(Saved data entries)
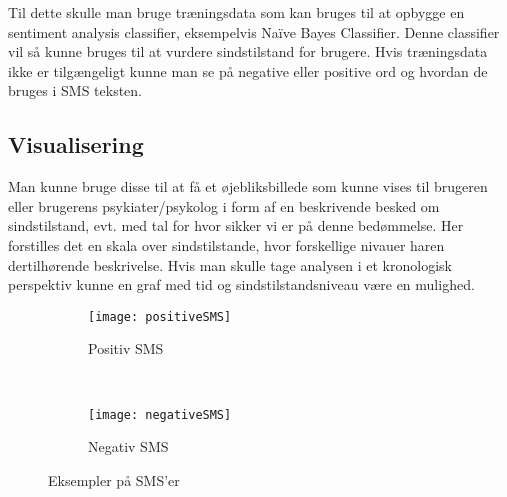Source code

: Til dette skulle man bruge træningsdata som kan bruges til at opbygge en sentiment analysis classifier, eksempelvis Naïve Bayes Classifier. Denne classifier vil så kunne bruges til at vurdere sindstilstand for brugere. Hvis træningsdata ikke er tilgængeligt kunne man se på negative eller positive ord og hvordan de bruges i SMS teksten.

\subsection{Visualisering}
Man kunne bruge disse til at få et øjebliksbillede som kunne vises til brugeren eller brugerens psykiater/psykolog i form af en beskrivende besked om sindstilstand, evt. med tal for hvor sikker vi er på denne bedømmelse. Her forstilles det en skala over sindstilstande, hvor forskellige nivauer haren dertilhørende beskrivelse.
Hvis man skulle tage analysen i et kronologisk perspektiv kunne en graf med tid og sindstilstandsniveau være en mulighed. 

\begin{figure}
	\centering
	\begin{subfigure}[b]{0.3\textwidth}
		\texttt{[image: positiveSMS]}
		\caption{Positiv SMS}
	\end{subfigure}
	~
	\begin{subfigure}[b]{0.3\textwidth}
		\texttt{[image: negativeSMS]}
		\caption{Negativ SMS}
	\end{subfigure}
	\caption{Eksempler på SMS'er}
\end{figure}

(Exercise directions) Within the data above, find the lines that contain the word "image" and copy each of them.

(Exercise response)
		\texttt{[image: positiveSMS]}
		\texttt{[image: negativeSMS]}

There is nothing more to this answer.